Anche per un’organizzazione è importante sapersi muovere e regolare rispetto al contesto nel quale è inserita. Per favorire equilibrio, se la complessità esterna dell’azienda è alta, anche la complessità all’interno dell’azienda deve essere alta. Però attenzione! Questo non vuol dire introdurre numerose regole e processi. Anzi, in quel caso, tutto sarebbe a rischio di crollo per una complicazione eccessiva che introdurrebbe solo burocrazia inutile piuttosto che una sana complessità. Invece, si può aumentare la complessità di un’organizzazione lavorando sulla molteplicità: variare le esperienze, favorire contesti multidisciplinari, integrare diverse culture e provenienze delle persone, curare gli spazi per la creatività e la libera espressione delle opinioni
Il fare con una nuova mente
Dimmi e io dimentico; mostrami e io ricordo; coinvolgimi e io imparo.
– Benjamin Franklin
La nostra mente è abituata a pensare, immaginare e produrre parole, però tante parole, magari in molti casi anche troppe. Che dire? Benjamin Franklin lo riassume in un modo molto chiaro: noi impariamo quando siamo coinvolti, quando facciamo qualcosa. Ecco proprio per questo, quando si parla della formazione aziendale, ci vogliono meno letture ma più esperimenti e meno corsi ma più workshop.

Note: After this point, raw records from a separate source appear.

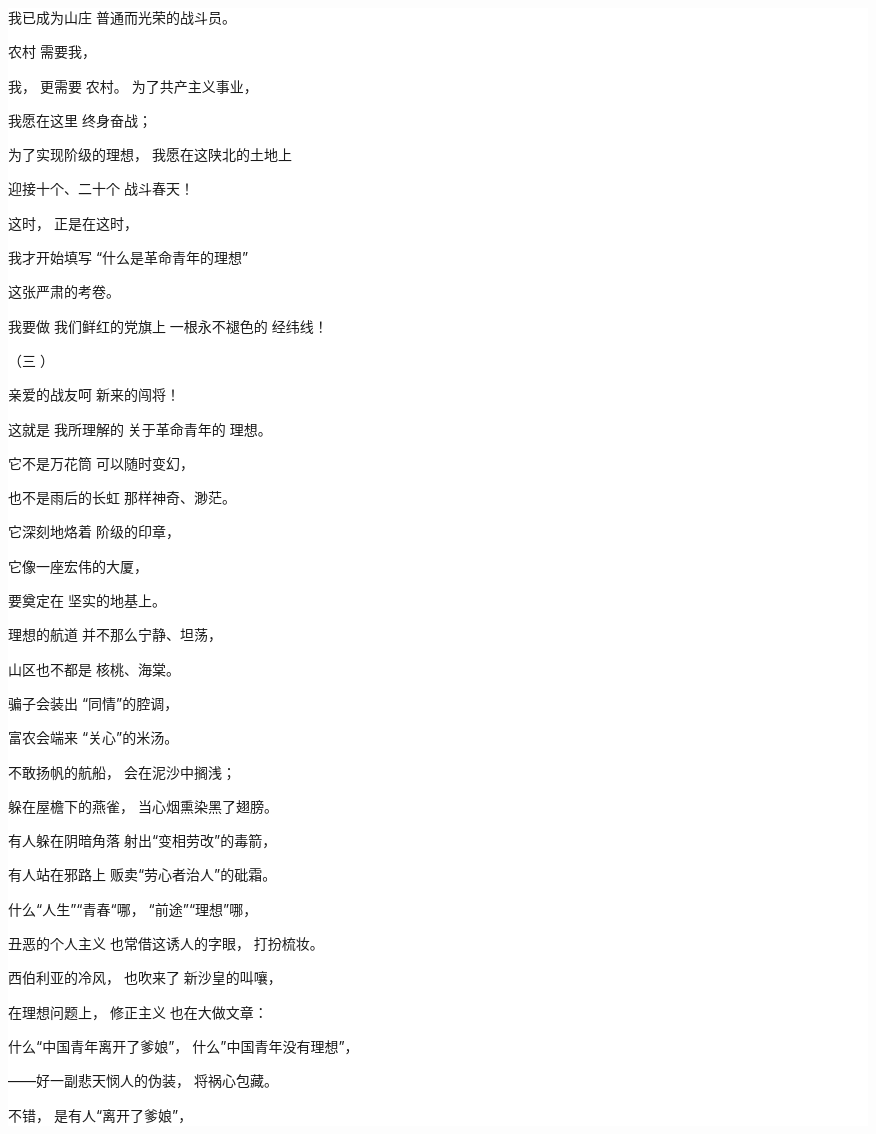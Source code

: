 我已成为山庄 普通而光荣的战斗员。

农村 需要我，

我， 更需要 农村。 为了共产主义事业，

我愿在这里 终身奋战；

为了实现阶级的理想， 我愿在这陕北的土地上

迎接十个、二十个 战斗春天！

这时， 正是在这时，

我才开始填写 “什么是革命青年的理想”

这张严肃的考卷。

我要做 我们鲜红的党旗上 一根永不褪色的 经纬线！

（三 ）

亲爱的战友呵 新来的闯将！

这就是 我所理解的 关于革命青年的 理想。

它不是万花筒 可以随时变幻，

也不是雨后的长虹 那样神奇、渺茫。

它深刻地烙着 阶级的印章，

它像一座宏伟的大厦，

要奠定在 坚实的地基上。

理想的航道 并不那么宁静、坦荡，

山区也不都是 核桃、海棠。

骗子会装出 “同情”的腔调，

富农会端来 “关心”的米汤。

不敢扬帆的航船， 会在泥沙中搁浅；

躲在屋檐下的燕雀， 当心烟熏染黑了翅膀。

有人躲在阴暗角落 射出“变相劳改”的毒箭，

有人站在邪路上 贩卖“劳心者治人”的砒霜。

什么“人生”“青春“哪， “前途”“理想”哪，

丑恶的个人主义 也常借这诱人的字眼， 打扮梳妆。

西伯利亚的冷风， 也吹来了 新沙皇的叫嚷，

在理想问题上， 修正主义 也在大做文章：

什么“中国青年离开了爹娘”， 什么”中国青年没有理想”，

——好一副悲天悯人的伪装， 将祸心包藏。

不错， 是有人“离开了爹娘”，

E invece con la nostra mente che facciamo? Non è più valida la vecchia mentalità che premiava il collaboratore più bravo, più competitivo e più efficiente. Nemmeno essere super specializzato in qualcosa conta molto. Non è più una questione di prestazione ma di allineamento con il contesto dinamico. Serve una nuova mentalità:
- Sospensione del giudizio davanti al fallimento: con la paura del fallimento non si può esplorare ciò che è sconosciuto. Le persone esperimentano nuove cose e spingono l’innovazione solo se si sentono sicure e libere dal giudizio: i fallimenti non sono semplicemente i tempi e le risorse buttati via perché si impara, si accumula conoscenza quando si fallisce.
- Apertura per migliorare le relazioni: non è solo questione di avere relazioni e partnership e quante sono ma anche è questione di qualità di queste relazioni. Siamo capaci di ascoltare e capire i punti di vista altrui senza aggrapparci alle nostre idee? Siamo capaci di dare un feedback costruttivo invece di critiche che non servono se non per lamentarsi inutilmente?
- Stacco dalla zona di comfort: le esperienze ci segnano, anzi siamo il risultato delle nostre esperienze. Tuttavia ci creano anche la nostra zona di comfort in cui stiamo proprio bene e la difendiamo a tutti i costi come se fosse un castello. Al contrario, il progresso ha bisogno di cambiamento e il cambiamento ha bisogno di slegarsi dalla zona di comfort.
Conclusione
A suo tempo Picasso aveva detto: “I computer sono inutili. Ti sanno dare solo risposte.” Invece è da un bel po’ che i computer ci spingono a fare nuove domande e purtroppo questa volta tocca a noi rispondere.
Benvenuti nella società digitale e buona navigazione nel suo mare mosso.